Dalam pandangan resminya, pemerintah menyoroti empat isu krusial dalam RUU tersebut. Salah satunya, pemerintah merasa tidak perlu ada pencantuman lembaga kebencanaan dalam RUU ini, pemerintah juga keberatan mengenai pengalokasian dana siap pakai 2% dari APBN untuk penanggulangan bencana. “Pada prinsipnya pemerintah sangat mendukung usulan inisatif DPR atas RUU tentang penanggulangan bencana dan kami siap membahas pada rapat-rapat berikutnya,” kata Mensos Juliari P Batubara di Kompleks Parlemen Senayan, Jakarta, Senin (7/9/2020).

Juliari memaparkan, alinea ke-IV Pembukaan UUD 45 mengamanatkan negara bertanggung jawab untuk melindungi segenap bangsa Indonesia dan memajukan kesejahteraan umum.
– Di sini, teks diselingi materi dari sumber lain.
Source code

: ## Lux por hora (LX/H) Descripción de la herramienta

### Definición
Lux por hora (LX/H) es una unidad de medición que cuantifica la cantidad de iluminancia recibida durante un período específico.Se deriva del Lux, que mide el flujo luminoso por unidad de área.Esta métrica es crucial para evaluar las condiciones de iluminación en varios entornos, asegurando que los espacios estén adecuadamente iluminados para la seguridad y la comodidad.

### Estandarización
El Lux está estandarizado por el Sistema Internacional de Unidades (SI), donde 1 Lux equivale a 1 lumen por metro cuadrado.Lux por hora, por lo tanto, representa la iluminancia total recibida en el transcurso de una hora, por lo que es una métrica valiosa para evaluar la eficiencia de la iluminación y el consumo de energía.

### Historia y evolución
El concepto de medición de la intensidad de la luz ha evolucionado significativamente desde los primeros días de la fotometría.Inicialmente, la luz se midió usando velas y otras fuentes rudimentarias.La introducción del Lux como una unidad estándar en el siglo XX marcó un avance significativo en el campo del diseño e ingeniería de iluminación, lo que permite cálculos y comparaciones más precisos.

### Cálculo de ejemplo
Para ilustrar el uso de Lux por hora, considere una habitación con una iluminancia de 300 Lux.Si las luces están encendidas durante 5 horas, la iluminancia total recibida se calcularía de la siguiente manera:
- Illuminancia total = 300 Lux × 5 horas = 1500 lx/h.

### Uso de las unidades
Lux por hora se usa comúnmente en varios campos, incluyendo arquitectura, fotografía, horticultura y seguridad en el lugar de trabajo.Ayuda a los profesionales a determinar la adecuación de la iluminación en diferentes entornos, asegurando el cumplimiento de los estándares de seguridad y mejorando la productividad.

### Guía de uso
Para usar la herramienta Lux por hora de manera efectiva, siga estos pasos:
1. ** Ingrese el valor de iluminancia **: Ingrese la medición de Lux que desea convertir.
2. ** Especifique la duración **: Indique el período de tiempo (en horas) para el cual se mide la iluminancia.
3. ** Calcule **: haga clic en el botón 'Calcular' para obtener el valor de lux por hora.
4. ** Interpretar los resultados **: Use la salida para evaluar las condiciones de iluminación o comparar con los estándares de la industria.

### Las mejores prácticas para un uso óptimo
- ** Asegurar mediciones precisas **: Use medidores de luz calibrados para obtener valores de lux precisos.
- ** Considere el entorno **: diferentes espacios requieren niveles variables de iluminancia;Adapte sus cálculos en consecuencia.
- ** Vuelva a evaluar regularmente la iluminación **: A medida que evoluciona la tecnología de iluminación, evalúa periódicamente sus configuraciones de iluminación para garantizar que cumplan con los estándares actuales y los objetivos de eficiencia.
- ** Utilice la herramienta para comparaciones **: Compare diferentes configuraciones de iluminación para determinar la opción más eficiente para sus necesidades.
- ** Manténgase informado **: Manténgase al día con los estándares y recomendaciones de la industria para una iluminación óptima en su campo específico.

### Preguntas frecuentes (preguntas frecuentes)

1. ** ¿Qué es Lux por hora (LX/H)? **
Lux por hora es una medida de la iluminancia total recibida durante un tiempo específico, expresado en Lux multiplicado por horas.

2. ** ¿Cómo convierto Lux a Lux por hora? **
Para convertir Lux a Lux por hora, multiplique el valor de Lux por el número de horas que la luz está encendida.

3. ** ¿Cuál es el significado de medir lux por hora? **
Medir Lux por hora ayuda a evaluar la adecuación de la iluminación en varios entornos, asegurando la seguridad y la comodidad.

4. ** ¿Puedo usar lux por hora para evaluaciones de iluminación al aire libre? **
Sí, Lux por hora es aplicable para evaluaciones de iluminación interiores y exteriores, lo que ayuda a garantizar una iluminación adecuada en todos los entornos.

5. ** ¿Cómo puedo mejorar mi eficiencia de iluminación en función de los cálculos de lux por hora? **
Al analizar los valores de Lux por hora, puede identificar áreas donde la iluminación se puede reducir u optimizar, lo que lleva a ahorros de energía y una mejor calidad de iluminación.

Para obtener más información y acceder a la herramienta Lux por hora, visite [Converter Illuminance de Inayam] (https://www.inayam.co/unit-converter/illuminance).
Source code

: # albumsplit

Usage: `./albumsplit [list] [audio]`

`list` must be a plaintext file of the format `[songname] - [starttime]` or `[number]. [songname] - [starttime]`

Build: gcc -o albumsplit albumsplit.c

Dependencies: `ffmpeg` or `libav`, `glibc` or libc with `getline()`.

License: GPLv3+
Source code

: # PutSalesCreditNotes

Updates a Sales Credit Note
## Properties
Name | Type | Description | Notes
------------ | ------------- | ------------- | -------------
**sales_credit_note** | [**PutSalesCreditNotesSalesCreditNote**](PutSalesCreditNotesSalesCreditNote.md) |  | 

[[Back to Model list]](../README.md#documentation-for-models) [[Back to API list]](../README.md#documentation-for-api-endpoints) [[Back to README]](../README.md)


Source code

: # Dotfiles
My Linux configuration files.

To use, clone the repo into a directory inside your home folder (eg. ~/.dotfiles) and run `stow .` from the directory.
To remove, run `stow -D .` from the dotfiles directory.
Atas dasar tersebut, pemerintah bertanggung jawab melindungi segenap bangsa Indonesia dan seluruh tumpah darah Indonesia dengan tujuan untuk memberikan perlindungan terhadap kehidupan dan penghidupan dalam rangka mewujudkan kesejahteraan umum yang berlandaskan Pancasila dan UUD 1945. “Termasuk di dalamnya untuk melakukan perlindungan dan penanggulangan terhadap bencana,” imbuhnya. (Baca juga: RUU Penanggulangan Bencana Ditargetkan Selesai Awal Oktober)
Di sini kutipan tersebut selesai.